Youth smoking prevention programs common, yet few youth seek help

November 30, 2006

A survey conducted by University of Illinois at Chicago researchers found that programs to help teens stop smoking are common, yet few youths seek treatment. The study also found fewer programs in geographic areas with higher rates of youth smoking.

The research is posted online and will appear in the January print issue of the American Journal of Public Health.

Public health researchers surveyed 591 youth tobacco cessation programs across the country and found that a typical program was school-based, conducted in multiple sessions, and served fewer than 50 adolescents a year.

The survey included questions related to program history, setting, method of delivery, staffing, funding, evaluation, enrollment criteria and client characteristics.

"The good news is that state-of-the-art cessation programs are available with highly skilled staff providing treatment," said Susan Curry, director of the UIC Institute for Health Research and Policy and lead author of the study.

The survey found that the majority (88 percent) of individuals who provided treatment were specifically trained in smoking cessation counseling.

"The bad news is that we found fewer of these programs in low-income and rural communities where there are higher rates of youth smoking," said Curry.

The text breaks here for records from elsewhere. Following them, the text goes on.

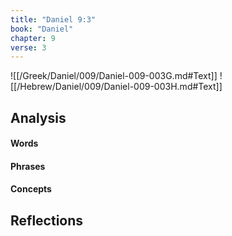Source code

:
 ```yaml
---
title: "Daniel 9:3"
book: "Daniel"
chapter: 9
verse: 3
---
```

![[/Greek/Daniel/009/Daniel-009-003G.md#Text]]
![[/Hebrew/Daniel/009/Daniel-009-003H.md#Text]]

## Analysis

#### Words

#### Phrases

#### Concepts

## Reflections
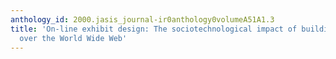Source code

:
 ```yaml
---
anthology_id: 2000.jasis_journal-ir0anthology0volumeA51A1.3
title: 'On-line exhibit design: The sociotechnological impact of building a museum
  over the World Wide Web'
---
```

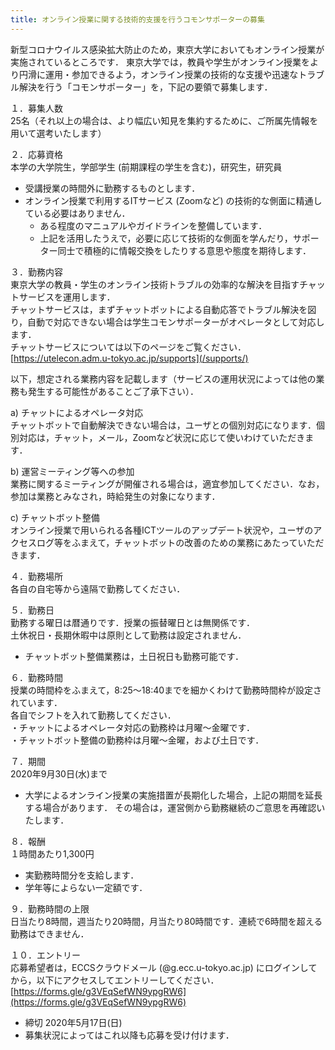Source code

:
 ```yaml
---
title: オンライン授業に関する技術的支援を行うコモンサポーターの募集
---
```


新型コロナウイルス感染拡大防止のため，東京大学においてもオンライン授業が実施されているところです．
東京大学では，教員や学生がオンライン授業をより円滑に運用・参加できるよう，オンライン授業の技術的な支援や迅速なトラブル解決を行う「コモンサポーター」を，下記の要領で募集します．

１．募集人数  
25名（それ以上の場合は、より幅広い知見を集約するために、ご所属先情報を用いて選考いたします）

２．応募資格  
本学の大学院生，学部学生 (前期課程の学生を含む)，研究生，研究員
* 受講授業の時間外に勤務するものとします．
* オンライン授業で利用するITサービス (Zoomなど) の技術的な側面に精通している必要はありません．
  * ある程度のマニュアルやガイドラインを整備しています．
  * 上記を活用したうえで，必要に応じて技術的な側面を学んだり，サポーター同士で積極的に情報交換をしたりする意思や態度を期待します．

３．勤務内容  
東京大学の教員・学生のオンライン技術トラブルの効率的な解決を目指すチャットサービスを運用します．  
チャットサービスは，まずチャットボットによる自動応答でトラブル解決を図り，自動で対応できない場合は学生コモンサポーターがオペレータとして対応します．  
チャットサービスについては以下のページをご覧ください．
[https://utelecon.adm.u-tokyo.ac.jp/supports](/supports/)

以下，想定される業務内容を記載します（サービスの運用状況によっては他の業務も発生する可能性があることご了承下さい）．

a) チャットによるオペレータ対応  
チャットボットで自動解決できない場合は，ユーザとの個別対応になります．個別対応は，チャット，メール，Zoomなど状況に応じて使いわけていただきます．   

b) 運営ミーティング等への参加  
業務に関するミーティングが開催される場合は，適宜参加してください．なお，参加は業務とみなされ，時給発生の対象になります．

c) チャットボット整備  
オンライン授業で用いられる各種ICTツールのアップデート状況や，ユーザのアクセスログ等をふまえて，チャットボットの改善のための業務にあたっていただきます．

４．勤務場所  
各自の自宅等から遠隔で勤務してください．

５．勤務日  
勤務する曜日は暦通りです．授業の振替曜日とは無関係です．  
土休祝日・長期休暇中は原則として勤務は設定されません．  
* チャットボット整備業務は，土日祝日も勤務可能です．  

６．勤務時間  
授業の時間枠をふまえて，8:25〜18:40までを細かくわけて勤務時間枠が設定されています．  
各自でシフトを入れて勤務してください．  
・チャットによるオペレータ対応の勤務枠は月曜〜金曜です．  
・チャットボット整備の勤務枠は月曜～金曜，および土日です．  

７．期間  
2020年9月30日(水)まで
* 大学によるオンライン授業の実施措置が長期化した場合，上記の期間を延長する場合があります．
その場合は，運営側から勤務継続のご意思を再確認いたします．

８．報酬  
１時間あたり1,300円  
* 実勤務時間分を支給します．
* 学年等によらない一定額です．

９．勤務時間の上限  
日当たり8時間，週当たり20時間，月当たり80時間です．連続で6時間を超える勤務はできません．

１０．エントリー  
応募希望者は，ECCSクラウドメール (@g.ecc.u-tokyo.ac.jp) にログインしてから，以下にアクセスしてエントリーしてください．  
[https://forms.gle/g3VEqSefWN9ypgRW6](https://forms.gle/g3VEqSefWN9ypgRW6)  
* 締切 2020年5月17日(日)
* 募集状況によってはこれ以降も応募を受け付けます．
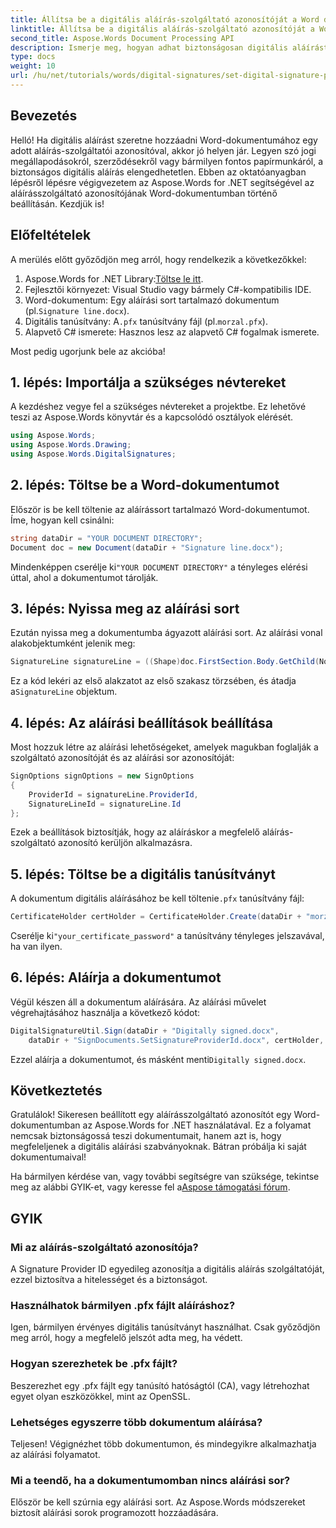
 ```yaml
---
title: Állítsa be a digitális aláírás-szolgáltató azonosítóját a Word dokumentumban
linktitle: Állítsa be a digitális aláírás-szolgáltató azonosítóját a Word dokumentumban
second_title: Aspose.Words Document Processing API
description: Ismerje meg, hogyan adhat biztonságosan digitális aláírást Word-dokumentumaihoz egy adott aláírás-szolgáltató azonosítóval az Aspose.Words for .NET használatával.
type: docs
weight: 10
url: /hu/net/tutorials/words/digital-signatures/set-digital-signature-provider-id/
---
```

## Bevezetés

Helló! Ha digitális aláírást szeretne hozzáadni Word-dokumentumához egy adott aláírás-szolgáltatói azonosítóval, akkor jó helyen jár. Legyen szó jogi megállapodásokról, szerződésekről vagy bármilyen fontos papírmunkáról, a biztonságos digitális aláírás elengedhetetlen. Ebben az oktatóanyagban lépésről lépésre végigvezetem az Aspose.Words for .NET segítségével az aláírásszolgáltató azonosítójának Word-dokumentumban történő beállításán. Kezdjük is!

## Előfeltételek

A merülés előtt győződjön meg arról, hogy rendelkezik a következőkkel:

1.  Aspose.Words for .NET Library:[Töltse le itt](https://releases.aspose.com/words/net/).
2. Fejlesztői környezet: Visual Studio vagy bármely C#-kompatibilis IDE.
3.  Word-dokumentum: Egy aláírási sort tartalmazó dokumentum (pl.`Signature line.docx`).
4.  Digitális tanúsítvány: A`.pfx` tanúsítvány fájl (pl.`morzal.pfx`).
5. Alapvető C# ismerete: Hasznos lesz az alapvető C# fogalmak ismerete.

Most pedig ugorjunk bele az akcióba!

## 1. lépés: Importálja a szükséges névtereket

A kezdéshez vegye fel a szükséges névtereket a projektbe. Ez lehetővé teszi az Aspose.Words könyvtár és a kapcsolódó osztályok elérését.

```csharp
using Aspose.Words;
using Aspose.Words.Drawing;
using Aspose.Words.DigitalSignatures;
```

## 2. lépés: Töltse be a Word-dokumentumot

Először is be kell töltenie az aláírássort tartalmazó Word-dokumentumot. Íme, hogyan kell csinálni:

```csharp
string dataDir = "YOUR DOCUMENT DIRECTORY";
Document doc = new Document(dataDir + "Signature line.docx");
```

 Mindenképpen cserélje ki`"YOUR DOCUMENT DIRECTORY"` a tényleges elérési úttal, ahol a dokumentumot tárolják.

## 3. lépés: Nyissa meg az aláírási sort

Ezután nyissa meg a dokumentumba ágyazott aláírási sort. Az aláírási vonal alakobjektumként jelenik meg:

```csharp
SignatureLine signatureLine = ((Shape)doc.FirstSection.Body.GetChild(NodeType.Shape, 0, true)).SignatureLine;
```

 Ez a kód lekéri az első alakzatot az első szakasz törzsében, és átadja a`SignatureLine` objektum.

## 4. lépés: Az aláírási beállítások beállítása

Most hozzuk létre az aláírási lehetőségeket, amelyek magukban foglalják a szolgáltató azonosítóját és az aláírási sor azonosítóját:

```csharp
SignOptions signOptions = new SignOptions
{
    ProviderId = signatureLine.ProviderId,
    SignatureLineId = signatureLine.Id
};
```

Ezek a beállítások biztosítják, hogy az aláíráskor a megfelelő aláírás-szolgáltató azonosító kerüljön alkalmazásra.

## 5. lépés: Töltse be a digitális tanúsítványt

 A dokumentum digitális aláírásához be kell töltenie`.pfx` tanúsítvány fájl:

```csharp
CertificateHolder certHolder = CertificateHolder.Create(dataDir + "morzal.pfx", "your_certificate_password");
```

 Cserélje ki`"your_certificate_password"` a tanúsítvány tényleges jelszavával, ha van ilyen.

## 6. lépés: Aláírja a dokumentumot

Végül készen áll a dokumentum aláírására. Az aláírási művelet végrehajtásához használja a következő kódot:

```csharp
DigitalSignatureUtil.Sign(dataDir + "Digitally signed.docx",
    dataDir + "SignDocuments.SetSignatureProviderId.docx", certHolder, signOptions);
```

 Ezzel aláírja a dokumentumot, és másként menti`Digitally signed.docx`.

## Következtetés

Gratulálok! Sikeresen beállított egy aláírásszolgáltató azonosítót egy Word-dokumentumban az Aspose.Words for .NET használatával. Ez a folyamat nemcsak biztonságossá teszi dokumentumait, hanem azt is, hogy megfeleljenek a digitális aláírási szabványoknak. Bátran próbálja ki saját dokumentumaival!

 Ha bármilyen kérdése van, vagy további segítségre van szüksége, tekintse meg az alábbi GYIK-et, vagy keresse fel a[Aspose támogatási fórum](https://forum.aspose.com/c/words/8).

## GYIK

### Mi az aláírás-szolgáltató azonosítója?

A Signature Provider ID egyedileg azonosítja a digitális aláírás szolgáltatóját, ezzel biztosítva a hitelességet és a biztonságot.

### Használhatok bármilyen .pfx fájlt aláíráshoz?

Igen, bármilyen érvényes digitális tanúsítványt használhat. Csak győződjön meg arról, hogy a megfelelő jelszót adta meg, ha védett.

### Hogyan szerezhetek be .pfx fájlt?

Beszerezhet egy .pfx fájlt egy tanúsító hatóságtól (CA), vagy létrehozhat egyet olyan eszközökkel, mint az OpenSSL.

### Lehetséges egyszerre több dokumentum aláírása?

Teljesen! Végignézhet több dokumentumon, és mindegyikre alkalmazhatja az aláírási folyamatot.

### Mi a teendő, ha a dokumentumomban nincs aláírási sor?

Először be kell szúrnia egy aláírási sort. Az Aspose.Words módszereket biztosít aláírási sorok programozott hozzáadására.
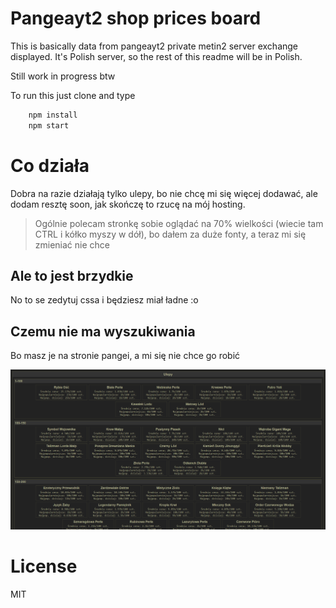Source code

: # Pangeayt2 shop prices board

This is basically data from pangeayt2 private metin2 server exchange displayed. It's Polish server, so the rest of this readme will be in Polish.

Still work in progress btw

To run this just clone and type
```sh
    npm install
    npm start
```

# Co działa
Dobra na razie działają tylko ulepy, bo nie chcę mi się więcej dodawać, ale dodam resztę soon, jak skończę to rzucę na mój hosting.
> Ogólnie polecam stronkę sobie oglądać na 70% wielkości (wiecie tam CTRL i kółko myszy w dół), bo dałem za duże fonty, a teraz mi się zmieniać nie chce

## Ale to jest brzydkie
No to se zedytuj cssa i będziesz miał ładne :o

## Czemu nie ma wyszukiwania
Bo masz je na stronie pangei, a mi się nie chce go robić

![screenshot](screenshot.png)

# License
MIT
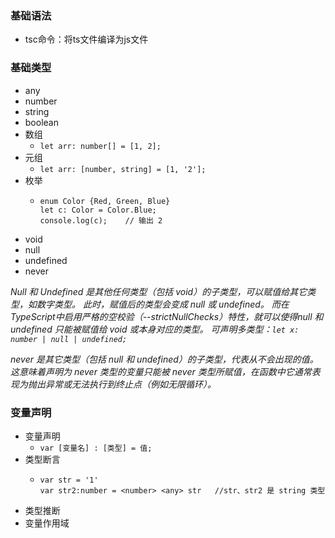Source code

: ### 基础语法
- tsc命令：将ts文件编译为js文件

### 基础类型
- any
- number
- string
- boolean
- 数组
  - `let arr: number[] = [1, 2];`
- 元组
  - `let arr: [number, string] = [1, '2'];`
- 枚举
  - ```
    enum Color {Red, Green, Blue}
    let c: Color = Color.Blue;
    console.log(c);    // 输出 2
    ```
- void
- null
- undefined
- never

*Null 和 Undefined 是其他任何类型（包括 void）的子类型，可以赋值给其它类型，如数字类型。
此时，赋值后的类型会变成 null 或 undefined。
而在TypeScript中启用严格的空校验（--strictNullChecks）特性，就可以使得null 和 undefined 只能被赋值给 void 或本身对应的类型。
可声明多类型：`let x: number | null | undefined;`*

*never 是其它类型（包括 null 和 undefined）的子类型，代表从不会出现的值。
这意味着声明为 never 类型的变量只能被 never 类型所赋值，在函数中它通常表现为抛出异常或无法执行到终止点（例如无限循环）。*

### 变量声明
- 变量声明
  - `var [变量名] : [类型] = 值;`
- 类型断言
  - ```
    var str = '1' 
    var str2:number = <number> <any> str   //str、str2 是 string 类型
    ```
- 类型推断
- 变量作用域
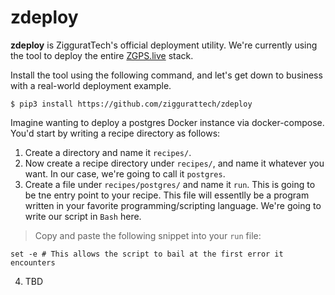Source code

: # zdeploy
<b>zdeploy</b> is ZigguratTech's official deployment utility. We're currently using the tool to deploy the entire [ZGPS.live](https://zgps.live) stack.

Install the tool using the following command, and let's get down to business with a real-world deployment example.

```
$ pip3 install https://github.com/ziggurattech/zdeploy
```

Imagine wanting to deploy a postgres Docker instance via docker-compose. You'd start by writing a recipe directory as follows:

1. Create a directory and name it `recipes/`.
2. Now create a recipe directory under `recipes/`, and name it whatever you want. In our case, we're going to call it `postgres`.
3. Create a file under `recipes/postgres/` and name it `run`. This is going to be tne entry point to your recipe. This file will essentlly be a program written in your favorite programming/scripting language. We're going to write our script in `Bash` here.
> Copy and paste the following snippet into your `run` file:
```
set -e # This allows the script to bail at the first error it encounters
```

4. TBD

In the survey, only 2 percent of programs reported being started because of youth demand for cessation programs and less than 1 percent reported parent demand.

National survey data suggest that kids want to quit using tobacco, according to Curry, however they may not be aware that their chances of quitting are much better if they receive treatment.

"Research has shown that cognitive behavioral strategies provide the best success to help smokers quit," said Curry, "and the programs we surveyed used these strategies."

Such strategies include training youth to understand and cope with nicotine withdrawal and building social support for quitting.

Although very similar to adult cessation programs, the study found the content of most youth smoking cessation programs was consistent with best practices and included special components for youth.